TASK INSTRUCTIONS:
Would you please return the lines of the entries below starting at the line that has "Hutchinson, John (1884-1972), British" and ending at the line that has "- Karsten, M.", both included, exactly as they are?

EXTRACTED INFORMATION:
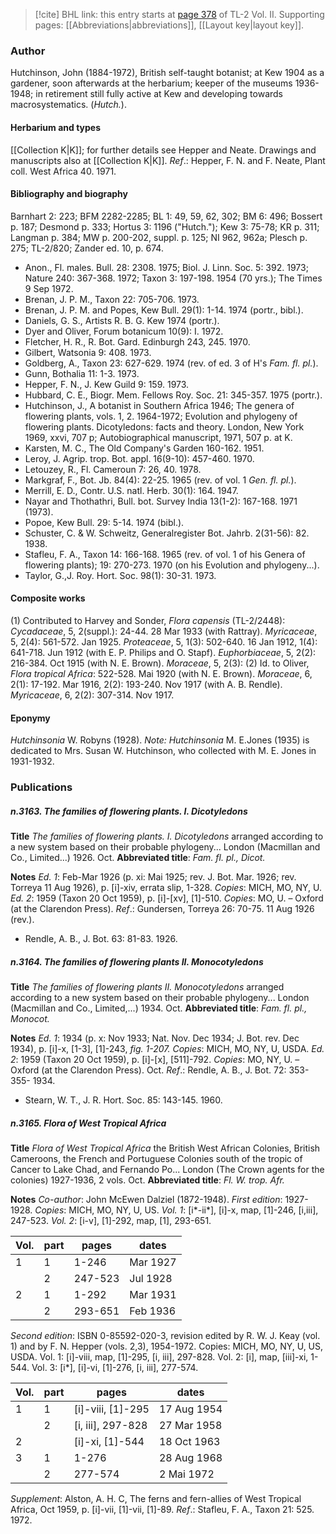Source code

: > [!cite] BHL link: this entry starts at [page 378](https://www.biodiversitylibrary.org/item/103253#page/404/mode/1up) of TL-2 Vol. II.
> Supporting pages: [[Abbreviations|abbreviations]], [[Layout key|layout key]].

### Author

Hutchinson, John (1884-1972), British self-taught botanist; at Kew 1904 as a gardener, soon afterwards at the herbarium; keeper of the museums 1936-1948; in retirement still fully active at Kew and developing towards macrosystematics. (*Hutch.*).

#### Herbarium and types

[[Collection K|K]]; for further details see Hepper and Neate. Drawings and manuscripts also at [[Collection K|K]].
*Ref*.: Hepper, F. N. and F. Neate, Plant coll. West Africa 40. 1971.

#### Bibliography and biography

Barnhart 2: 223; BFM 2282-2285; BL 1: 49, 59, 62, 302; BM 6: 496; Bossert p. 187; Desmond p. 333; Hortus 3: 1196 ("Hutch."); Kew 3: 75-78; KR p. 311; Langman p. 384; MW p. 200-202, suppl. p. 125; NI 962, 962a; Plesch p. 275; TL-2/820; Zander ed. 10, p. 674.
- Anon., Fl. males. Bull. 28: 2308. 1975; Biol. J. Linn. Soc. 5: 392. 1973; Nature 240: 367-368. 1972; Taxon 3: 197-198. 1954 (70 yrs.); The Times 9 Sep 1972.
- Brenan, J. P. M., Taxon 22: 705-706. 1973.
- Brenan, J. P. M. and Popes, Kew Bull. 29(1): 1-14. 1974 (portr., bibl.).
- Daniels, G. S., Artists R. B. G. Kew 1974 (portr.).
- Dyer and Oliver, Forum botanicum 10(9): I. 1972.
- Fletcher, H. R., R. Bot. Gard. Edinburgh 243, 245. 1970.
- Gilbert, Watsonia 9: 408. 1973.
- Goldberg, A., Taxon 23: 627-629. 1974 (rev. of ed. 3 of H's *Fam. fl. pl.*).
- Gunn, Bothalia 11: 1-3. 1973.
- Hepper, F. N., J. Kew Guild 9: 159. 1973.
- Hubbard, C. E., Biogr. Mem. Fellows Roy. Soc. 21: 345-357. 1975 (portr.).
- Hutchinson, J., A botanist in Southern Africa 1946; The genera of flowering plants, vols. 1, 2. 1964-1972; Evolution and phylogeny of flowering plants. Dicotyledons: facts and theory. London, New York 1969, xxvi, 707 p; Autobiographical manuscript, 1971, 507 p. at K.
- Karsten, M. C., The Old Company's Garden 160-162. 1951.
- Leroy, J. Agrip. trop. Bot. appl. 16(9-10): 457-460. 1970.
- Letouzey, R., Fl. Cameroun 7: 26, 40. 1978.
- Markgraf, F., Bot. Jb. 84(4): 22-25. 1965 (rev. of vol. 1 *Gen. fl. pl.*).
- Merrill, E. D., Contr. U.S. natl. Herb. 30(1): 164. 1947.
- Nayar and Thothathri, Bull. bot. Survey India 13(1-2): 167-168. 1971 (1973).
- Popoe, Kew Bull. 29: 5-14. 1974 (bibl.).
- Schuster, C. & W. Schweitz, Generalregister Bot. Jahrb. 2(31-56): 82. 1938.
- Stafleu, F. A., Taxon 14: 166-168. 1965 (rev. of vol. 1 of his Genera of flowering plants); 19: 270-273. 1970 (on his Evolution and phylogeny...).
- Taylor, G.,J. Roy. Hort. Soc. 98(1): 30-31. 1973.

#### Composite works

(1) Contributed to Harvey and Sonder, *Flora capensis* (TL-2/2448): *Cycadaceae*, 5, 2(suppl.): 24-44. 28 Mar 1933 (with Rattray).
*Myricaceae*, 5, 2(4): 561-572. Jan 1925.
*Proteaceae*, 5, 1(3): 502-640. 16 Jan 1912, 1(4): 641-718. Jun 1912 (with E. P. Philips and O. Stapf).
*Euphorbiaceae*, 5, 2(2): 216-384. Oct 1915 (with N. E. Brown).
*Moraceae*, 5, 2(3):
(2) Id. to Oliver, *Flora tropical Africa*: 522-528. Mai 1920 (with N. E. Brown). *Moraceae*, 6, 2(1): 17-192. Mar 1916, 2(2): 193-240. Nov 1917 (with A. B. Rendle). *Myricaceae*, 6, 2(2): 307-314. Nov 1917.

#### Eponymy

*Hutchinsonia* W. Robyns (1928). *Note: Hutchinsonia* M. E.Jones (1935) is dedicated to Mrs. Susan W. Hutchinson, who collected with M. E. Jones in 1931-1932.

### Publications

##### n.3163. The families of flowering plants. I. Dicotyledons

**Title**
*The families of flowering plants. I. Dicotyledons* arranged according to a new system based on their probable phylogeny... London (Macmillan and Co., Limited...) 1926. Oct.
**Abbreviated title**: *Fam. fl. pl., Dicot.*

**Notes**
*Ed. 1*: Feb-Mar 1926 (p. xi: Mai 1925; rev. J. Bot. Mar. 1926; rev. Torreya 11 Aug 1926), p. \[i\]-xiv, errata slip, 1-328. *Copies*: MICH, MO, NY, U.
*Ed. 2*: 1959 (Taxon 20 Oct 1959), p. \[i\]-\[xv\], \[1\]-510. *Copies*: MO, U. – Oxford (at the Clarendon Press).
*Ref*.: Gundersen, Torreya 26: 70-75. 11 Aug 1926 (rev.).
- Rendle, A. B., J. Bot. 63: 81-83. 1926.

##### n.3164. The families of flowering plants II. Monocotyledons

**Title**
*The families of flowering plants II. Monocotyledons* arranged according to a new system based on their probable phylogeny... London (Macmillan and Co., Limited,...) 1934. Oct.
**Abbreviated title**: *Fam. fl. pl., Monocot.*

**Notes**
*Ed. 1*: 1934 (p. x: Nov 1933; Nat. Nov. Dec 1934; J. Bot. rev. Dec 1934), p. \[i\]-x, \[1-3\], \[1\]-243, *fig. 1-207. Copies*: MICH, MO, NY, U, USDA.
*Ed. 2*: 1959 (Taxon 20 Oct 1959), p. \[i\]-\[x\], \[511\]-792. *Copies*: MO, NY, U. – Oxford (at the Clarendon Press). Oct.
*Ref*.: Rendle, A. B., J. Bot. 72: 353-355- 1934.
- Stearn, W. T., J. R. Hort. Soc. 85: 143-145. 1960.

##### n.3165. Flora of West Tropical Africa

**Title**
*Flora of West Tropical Africa* the British West African Colonies, British Cameroons, the French and Portuguese Colonies south of the tropic of Cancer to Lake Chad, and Fernando Po... London (The Crown agents for the colonies) 1927-1936, 2 vols. Oct.
**Abbreviated title**: *Fl. W. trop. Afr.*

**Notes**
*Co-author*: John McEwen Dalziel (1872-1948).
*First edition*: 1927-1928. *Copies*: MICH, MO, NY, U, US.
*Vol. 1*: \[i\*-ii\*\], \[i\]-x, map, \[1\]-246, \[i,iii\], 247-523.
*Vol. 2*: \[i-v\], \[1\]-292, map, \[1\], 293-651.

|Vol.	|part	|pages	|dates|
|---	|---	|---	|---	|
|1	|1	|1-246	|Mar 1927|
|	|2	|247-523	|Jul 1928|
|2	|1	|1-292	|Mar 1931|
|	|2	|293-651	|Feb 1936|

*Second edition*: ISBN 0-85592-020-3, revision edited by R. W. J. Keay (vol. 1) and by F. N. Hepper (vols. 2,3), 1954-1972. Copies: MICH, MO, NY, U, US, USDA.
Vol. 1: \[i\]-viii, map, \[1\]-295, \[i, iii\], 297-828.
Vol. 2: \[i\], map, \[iii\]-xi, 1-544.
Vol. 3: \[i\*\], \[i\]-vi, \[1\]-276, \[i, iii\], 277-574.

|Vol.	|part	|pages	|dates|
|---	|---	|---	|---	|
|1	|1	|\[i\]-viii, \[1\]-295	|17 Aug 1954|
|	|2	|\[i, iii\], 297-828	|27 Mar 1958|
|2	|	|\[i\]-xi, \[1\]-544	|18 Oct 1963|
|3	|1	|1-276	|28 Aug 1968|
|	|2	|277-574	|2 Mai 1972|

*Supplement*: Alston, A. H. C, The ferns and fern-allies of West Tropical Africa, Oct 1959, p. \[i\]-vii, \[1\]-vii, \[1\]-89.
*Ref*.: Stafleu, F. A., Taxon 21: 525. 1972.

SOLUTION BELOW:
Hutchinson, John (1884-1972), British self-taught botanist; at Kew 1904 as a gardener, soon afterwards at the herbarium; keeper of the museums 1936-1948; in retirement still fully active at Kew and developing towards macrosystematics. (*Hutch.*).

#### Herbarium and types

[[Collection K|K]]; for further details see Hepper and Neate. Drawings and manuscripts also at [[Collection K|K]].
*Ref*.: Hepper, F. N. and F. Neate, Plant coll. West Africa 40. 1971.

#### Bibliography and biography

Barnhart 2: 223; BFM 2282-2285; BL 1: 49, 59, 62, 302; BM 6: 496; Bossert p. 187; Desmond p. 333; Hortus 3: 1196 ("Hutch."); Kew 3: 75-78; KR p. 311; Langman p. 384; MW p. 200-202, suppl. p. 125; NI 962, 962a; Plesch p. 275; TL-2/820; Zander ed. 10, p. 674.
- Anon., Fl. males. Bull. 28: 2308. 1975; Biol. J. Linn. Soc. 5: 392. 1973; Nature 240: 367-368. 1972; Taxon 3: 197-198. 1954 (70 yrs.); The Times 9 Sep 1972.
- Brenan, J. P. M., Taxon 22: 705-706. 1973.
- Brenan, J. P. M. and Popes, Kew Bull. 29(1): 1-14. 1974 (portr., bibl.).
- Daniels, G. S., Artists R. B. G. Kew 1974 (portr.).
- Dyer and Oliver, Forum botanicum 10(9): I. 1972.
- Fletcher, H. R., R. Bot. Gard. Edinburgh 243, 245. 1970.
- Gilbert, Watsonia 9: 408. 1973.
- Goldberg, A., Taxon 23: 627-629. 1974 (rev. of ed. 3 of H's *Fam. fl. pl.*).
- Gunn, Bothalia 11: 1-3. 1973.
- Hepper, F. N., J. Kew Guild 9: 159. 1973.
- Hubbard, C. E., Biogr. Mem. Fellows Roy. Soc. 21: 345-357. 1975 (portr.).
- Hutchinson, J., A botanist in Southern Africa 1946; The genera of flowering plants, vols. 1, 2. 1964-1972; Evolution and phylogeny of flowering plants. Dicotyledons: facts and theory. London, New York 1969, xxvi, 707 p; Autobiographical manuscript, 1971, 507 p. at K.
- Karsten, M. C., The Old Company's Garden 160-162. 1951.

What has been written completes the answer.